Mini Beef Wellingtons

Back to recipe

Ingredients

  • 1 tablespoon vegetable oil
  • 1 1/2 pound beef tenderloin, trimmed and cut into 1-inch cubes
  • Kosher salt
  • Freshly ground black pepper
  • 1 tablespoon butter
  • 6 ounces cremini mushrooms, minced
  • 2 shallots, minced
  • 1 clove garlic, minced
  • 1 tablespoon fresh rosemary, chopped
  • 2 sheets frozen puff pastry, defrosted
  • 1/4 cup Dijon mustard
  • 1 pack of prosciutto (7 - 10 slices) - cut into 1-inch squares
  • 1 egg, slightly beaten

Directions

  1. Preheat oven to 400°F. Line two large baking sheets with parchment paper.
  2. Heat oil in a large skillet over medium-high heat. Pat the meat dry with paper towels and then season all over with salt and pepper. Add the meat to the skillet (do this in two batches) and sear all over, until browned (2-3 minutes). Remove from the heat. Once all of the meat is seared, clean the skillet.
  3. Melt butter in the same skillet over medium heat.
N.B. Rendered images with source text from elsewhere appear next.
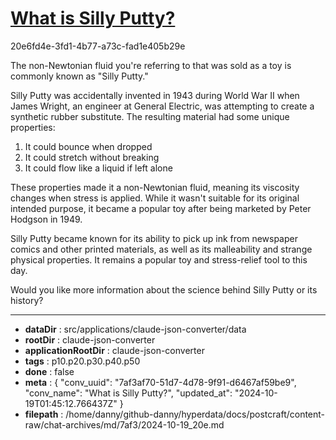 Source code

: # [What is Silly Putty?](https://claude.ai/chat/7af3af70-51d7-4d78-9f91-d6467af59be9)

20e6fd4e-3fd1-4b77-a73c-fad1e405b29e

 The non-Newtonian fluid you're referring to that was sold as a toy is commonly known as "Silly Putty."

Silly Putty was accidentally invented in 1943 during World War II when James Wright, an engineer at General Electric, was attempting to create a synthetic rubber substitute. The resulting material had some unique properties:

1. It could bounce when dropped
2. It could stretch without breaking
3. It could flow like a liquid if left alone

These properties made it a non-Newtonian fluid, meaning its viscosity changes when stress is applied. While it wasn't suitable for its original intended purpose, it became a popular toy after being marketed by Peter Hodgson in 1949.

Silly Putty became known for its ability to pick up ink from newspaper comics and other printed materials, as well as its malleability and strange physical properties. It remains a popular toy and stress-relief tool to this day.

Would you like more information about the science behind Silly Putty or its history?

---

* **dataDir** : src/applications/claude-json-converter/data
* **rootDir** : claude-json-converter
* **applicationRootDir** : claude-json-converter
* **tags** : p10.p20.p30.p40.p50
* **done** : false
* **meta** : {
  "conv_uuid": "7af3af70-51d7-4d78-9f91-d6467af59be9",
  "conv_name": "What is Silly Putty?",
  "updated_at": "2024-10-19T01:45:12.766437Z"
}
* **filepath** : /home/danny/github-danny/hyperdata/docs/postcraft/content-raw/chat-archives/md/7af3/2024-10-19_20e.md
Add the mushrooms, shallots and garlic and sauté until tender. Season with salt and pepper, stir in rosemary and remove from heat.
  4. On a lightly floured surface, unfold the puff pastry. Roll each sheet into a large square – approximately 1/8 inch thick (you’ll want it rolled out enough to have 16 even squares per puff pastry). Evenly place 16 pieces of meat on the pastry (4 across, 4 down). Dollop each piece of meat with the Dijon mustard, and top each with a square piece of prosciutto. Top the meat with about one tablespoon of the mushroom mixture.
  5. Using the Pizza Cutter, cut each puff pastry into 16 squares (the meat should be in the center). Fold pastry edges over the meat and pinch to seal (seal all seams). Place the bundles on the baking sheets (seam side down) and brush with the egg wash. Bake 14-16 minutes or until golden-brown.